%%

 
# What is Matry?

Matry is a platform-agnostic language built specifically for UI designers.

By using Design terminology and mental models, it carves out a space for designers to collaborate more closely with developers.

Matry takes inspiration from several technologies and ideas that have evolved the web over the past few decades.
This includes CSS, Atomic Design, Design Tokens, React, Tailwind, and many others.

%%
%%

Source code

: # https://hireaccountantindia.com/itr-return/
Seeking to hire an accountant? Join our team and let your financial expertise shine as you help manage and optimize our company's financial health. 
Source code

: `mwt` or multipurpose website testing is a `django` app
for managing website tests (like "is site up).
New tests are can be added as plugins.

%%

Take the lines above from the one containing "Matry takes inspiration" down to the one containing "This includes CSS, Atomic", and transcribe them exactly, both ends included.

### The answer
Matry takes inspiration from several technologies and ideas that have evolved the web over the past few decades.
This includes CSS, Atomic Design, Design Tokens, React, Tailwind, and many others.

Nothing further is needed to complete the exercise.